Lebedieva Y. The role of coronary artery tortuosity in the development of myocardial ischemia.

Українська версія

Thesis for the degree of Candidate of Sciences (CSc)

State registration number

0416U000136

Applicant for

Specialization

  • 14.01.04 - Серцево-судинна хірургія

12-01-2016

Specialized Academic Board

Д 26.555.01

Amosov national institute of cardio-vascular surgery of NAMS

Essay

This thesis is the first domestic research on the role of coronary artery (CA) configuration in the development of myocardial ischemia. Using general clinical, invasive and non-invasive instrumental methods of investigation it was found that, in the examined patients with coronary heart disease (CHD), tortuosity of the main branches of the CA was found, either in isolation or in combination with other cardiac pathology, at a rate of 9.4 %; as compared to perfusion of the left ventricular (LV) wall for each area of myocardium that is supplied from both tortuous and non-tortuous CA. The diagnostic significance of CA tortuosity in patients with CHD depending on the presence of hemodynamically significant atherosclerosis of the vascular wall was determined.
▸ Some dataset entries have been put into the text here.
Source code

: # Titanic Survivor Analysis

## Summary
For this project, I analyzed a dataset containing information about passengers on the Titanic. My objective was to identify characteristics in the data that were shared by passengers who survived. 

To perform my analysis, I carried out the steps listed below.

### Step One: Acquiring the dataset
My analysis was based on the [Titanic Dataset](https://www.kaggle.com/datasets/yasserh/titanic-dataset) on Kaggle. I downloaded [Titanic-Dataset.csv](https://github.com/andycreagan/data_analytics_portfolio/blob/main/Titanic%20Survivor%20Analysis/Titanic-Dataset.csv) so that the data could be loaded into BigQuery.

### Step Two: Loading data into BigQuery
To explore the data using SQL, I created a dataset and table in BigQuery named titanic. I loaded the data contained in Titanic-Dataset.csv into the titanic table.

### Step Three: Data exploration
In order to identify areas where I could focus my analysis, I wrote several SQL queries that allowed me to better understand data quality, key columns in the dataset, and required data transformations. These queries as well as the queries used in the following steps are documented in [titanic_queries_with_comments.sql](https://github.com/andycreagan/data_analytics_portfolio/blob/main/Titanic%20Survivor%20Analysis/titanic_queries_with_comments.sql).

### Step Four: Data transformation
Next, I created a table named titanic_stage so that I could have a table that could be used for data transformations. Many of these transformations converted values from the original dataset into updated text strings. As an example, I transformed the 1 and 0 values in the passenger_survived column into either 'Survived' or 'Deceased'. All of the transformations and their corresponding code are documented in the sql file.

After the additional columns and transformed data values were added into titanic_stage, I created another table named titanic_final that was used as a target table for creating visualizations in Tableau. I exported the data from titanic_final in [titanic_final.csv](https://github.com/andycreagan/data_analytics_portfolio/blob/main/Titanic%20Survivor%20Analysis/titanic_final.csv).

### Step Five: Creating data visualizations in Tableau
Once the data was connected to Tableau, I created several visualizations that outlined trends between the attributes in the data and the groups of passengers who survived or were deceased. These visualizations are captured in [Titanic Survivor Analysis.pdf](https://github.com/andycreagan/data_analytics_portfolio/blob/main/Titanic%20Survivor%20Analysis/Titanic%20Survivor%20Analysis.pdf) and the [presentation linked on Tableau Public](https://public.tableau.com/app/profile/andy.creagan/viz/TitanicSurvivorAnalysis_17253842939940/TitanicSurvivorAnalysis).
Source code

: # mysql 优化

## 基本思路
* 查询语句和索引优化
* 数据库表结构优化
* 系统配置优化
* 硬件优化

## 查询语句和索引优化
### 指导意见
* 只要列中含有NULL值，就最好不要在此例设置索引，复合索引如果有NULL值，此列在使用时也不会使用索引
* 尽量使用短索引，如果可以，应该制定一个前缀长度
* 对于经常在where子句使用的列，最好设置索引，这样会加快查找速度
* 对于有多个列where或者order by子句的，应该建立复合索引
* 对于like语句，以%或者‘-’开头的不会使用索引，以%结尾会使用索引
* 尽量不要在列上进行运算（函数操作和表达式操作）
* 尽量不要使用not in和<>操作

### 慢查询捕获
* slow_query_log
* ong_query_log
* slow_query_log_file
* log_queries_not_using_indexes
The leading role in the development of myocardial ischemia belongs to tortuous configuration of the CA in the case of absence of atherosclerotic lesion, and secondary when connected with hemodynamically significant stenosis. It was shown that CA tortuosity in patients without any atherosclerotic lesion of the vascular wall can cause myocardial ischemia which in 98 % of patients manifested typical CHD pain syndrome. In 23.8 % of patients there was acute disorder of coronary circulation in the anamnesis, reduced index of LV myocardium perfusion in areas of vascularization of tortuous CA and decreased of functional reserve. CA tortuosity in patients with hemodynamically significant atherosclerotic lesions of the vascular wall is the factor of coronary hemodynamic disturbances that can increase the frequency of development of LV aneurysms (according to the echocardiography to 16.4 %, according to coronarography to 21.0 %).